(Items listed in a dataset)

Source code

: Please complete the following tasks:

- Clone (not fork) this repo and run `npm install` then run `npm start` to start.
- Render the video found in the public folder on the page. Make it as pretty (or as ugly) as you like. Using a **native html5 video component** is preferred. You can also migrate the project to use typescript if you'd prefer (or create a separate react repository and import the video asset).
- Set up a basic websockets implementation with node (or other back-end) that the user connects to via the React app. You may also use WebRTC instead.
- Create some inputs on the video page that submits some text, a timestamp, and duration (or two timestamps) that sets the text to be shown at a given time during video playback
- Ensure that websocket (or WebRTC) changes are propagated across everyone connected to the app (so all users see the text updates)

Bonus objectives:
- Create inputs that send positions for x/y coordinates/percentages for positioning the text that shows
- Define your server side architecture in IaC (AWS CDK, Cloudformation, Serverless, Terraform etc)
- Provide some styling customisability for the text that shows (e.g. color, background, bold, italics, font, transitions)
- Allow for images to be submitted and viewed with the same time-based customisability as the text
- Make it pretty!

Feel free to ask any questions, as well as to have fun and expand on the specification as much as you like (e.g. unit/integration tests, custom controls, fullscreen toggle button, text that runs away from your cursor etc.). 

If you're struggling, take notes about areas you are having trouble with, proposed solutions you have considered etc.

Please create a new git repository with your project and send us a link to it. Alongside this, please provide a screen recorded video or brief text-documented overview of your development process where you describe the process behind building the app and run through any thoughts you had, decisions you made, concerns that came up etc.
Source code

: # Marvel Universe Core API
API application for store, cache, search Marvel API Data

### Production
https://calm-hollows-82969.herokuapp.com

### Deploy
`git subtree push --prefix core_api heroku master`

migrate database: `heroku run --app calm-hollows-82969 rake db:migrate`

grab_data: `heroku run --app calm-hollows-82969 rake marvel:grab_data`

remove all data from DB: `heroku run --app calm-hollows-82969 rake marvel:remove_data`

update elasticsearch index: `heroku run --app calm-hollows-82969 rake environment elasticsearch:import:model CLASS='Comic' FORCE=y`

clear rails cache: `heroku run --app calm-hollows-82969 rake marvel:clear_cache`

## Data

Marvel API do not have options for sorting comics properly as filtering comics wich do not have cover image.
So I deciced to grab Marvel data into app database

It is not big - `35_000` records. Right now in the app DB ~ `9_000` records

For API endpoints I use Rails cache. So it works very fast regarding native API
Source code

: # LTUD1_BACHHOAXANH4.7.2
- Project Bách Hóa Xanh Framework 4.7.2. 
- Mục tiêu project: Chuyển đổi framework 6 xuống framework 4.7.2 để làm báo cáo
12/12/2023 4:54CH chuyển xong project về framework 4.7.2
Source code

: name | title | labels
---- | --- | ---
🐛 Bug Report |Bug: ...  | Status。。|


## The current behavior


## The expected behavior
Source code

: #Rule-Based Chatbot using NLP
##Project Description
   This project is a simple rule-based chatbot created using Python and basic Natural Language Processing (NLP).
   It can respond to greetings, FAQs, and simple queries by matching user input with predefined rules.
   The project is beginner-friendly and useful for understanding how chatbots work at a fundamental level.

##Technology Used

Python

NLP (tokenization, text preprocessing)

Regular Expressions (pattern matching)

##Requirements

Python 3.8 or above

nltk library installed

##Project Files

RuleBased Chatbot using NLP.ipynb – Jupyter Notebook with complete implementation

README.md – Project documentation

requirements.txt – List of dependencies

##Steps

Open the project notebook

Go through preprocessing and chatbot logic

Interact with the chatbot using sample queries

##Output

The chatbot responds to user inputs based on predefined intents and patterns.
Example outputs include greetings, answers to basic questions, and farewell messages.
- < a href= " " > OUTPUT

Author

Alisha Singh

▶ Assignment
Copy the records above exactly.

▶ Output
Source code

: Please complete the following tasks:

- Clone (not fork) this repo and run `npm install` then run `npm start` to start.
- Render the video found in the public folder on the page. Make it as pretty (or as ugly) as you like. Using a **native html5 video component** is preferred. You can also migrate the project to use typescript if you'd prefer (or create a separate react repository and import the video asset).
- Set up a basic websockets implementation with node (or other back-end) that the user connects to via the React app. You may also use WebRTC instead.
- Create some inputs on the video page that submits some text, a timestamp, and duration (or two timestamps) that sets the text to be shown at a given time during video playback
- Ensure that websocket (or WebRTC) changes are propagated across everyone connected to the app (so all users see the text updates)

Bonus objectives:
- Create inputs that send positions for x/y coordinates/percentages for positioning the text that shows
- Define your server side architecture in IaC (AWS CDK, Cloudformation, Serverless, Terraform etc)
- Provide some styling customisability for the text that shows (e.g. color, background, bold, italics, font, transitions)
- Allow for images to be submitted and viewed with the same time-based customisability as the text
- Make it pretty!

Feel free to ask any questions, as well as to have fun and expand on the specification as much as you like (e.g. unit/integration tests, custom controls, fullscreen toggle button, text that runs away from your cursor etc.). 

If you're struggling, take notes about areas you are having trouble with, proposed solutions you have considered etc.

Please create a new git repository with your project and send us a link to it. Alongside this, please provide a screen recorded video or brief text-documented overview of your development process where you describe the process behind building the app and run through any thoughts you had, decisions you made, concerns that came up etc.
Source code

: # Marvel Universe Core API
API application for store, cache, search Marvel API Data

### Production
https://calm-hollows-82969.herokuapp.com

### Deploy
`git subtree push --prefix core_api heroku master`

migrate database: `heroku run --app calm-hollows-82969 rake db:migrate`

grab_data: `heroku run --app calm-hollows-82969 rake marvel:grab_data`

remove all data from DB: `heroku run --app calm-hollows-82969 rake marvel:remove_data`

update elasticsearch index: `heroku run --app calm-hollows-82969 rake environment elasticsearch:import:model CLASS='Comic' FORCE=y`

clear rails cache: `heroku run --app calm-hollows-82969 rake marvel:clear_cache`

## Data

Marvel API do not have options for sorting comics properly as filtering comics wich do not have cover image.
So I deciced to grab Marvel data into app database

It is not big - `35_000` records. Right now in the app DB ~ `9_000` records

For API endpoints I use Rails cache. So it works very fast regarding native API
Source code

: # LTUD1_BACHHOAXANH4.7.2
- Project Bách Hóa Xanh Framework 4.7.2. 
- Mục tiêu project: Chuyển đổi framework 6 xuống framework 4.7.2 để làm báo cáo
12/12/2023 4:54CH chuyển xong project về framework 4.7.2
Source code

: name | title | labels
---- | --- | ---
🐛 Bug Report |Bug: ...  | Status。。|


## The current behavior


## The expected behavior
Source code

: #Rule-Based Chatbot using NLP
##Project Description
   This project is a simple rule-based chatbot created using Python and basic Natural Language Processing (NLP).
   It can respond to greetings, FAQs, and simple queries by matching user input with predefined rules.
   The project is beginner-friendly and useful for understanding how chatbots work at a fundamental level.

##Technology Used

Python

NLP (tokenization, text preprocessing)

Regular Expressions (pattern matching)

##Requirements

Python 3.8 or above

nltk library installed

##Project Files

RuleBased Chatbot using NLP.ipynb – Jupyter Notebook with complete implementation

README.md – Project documentation

requirements.txt – List of dependencies

##Steps

Open the project notebook

Go through preprocessing and chatbot logic

Interact with the chatbot using sample queries

##Output

The chatbot responds to user inputs based on predefined intents and patterns.
Example outputs include greetings, answers to basic questions, and farewell messages.
- < a href= " " > OUTPUT

Author

Alisha Singh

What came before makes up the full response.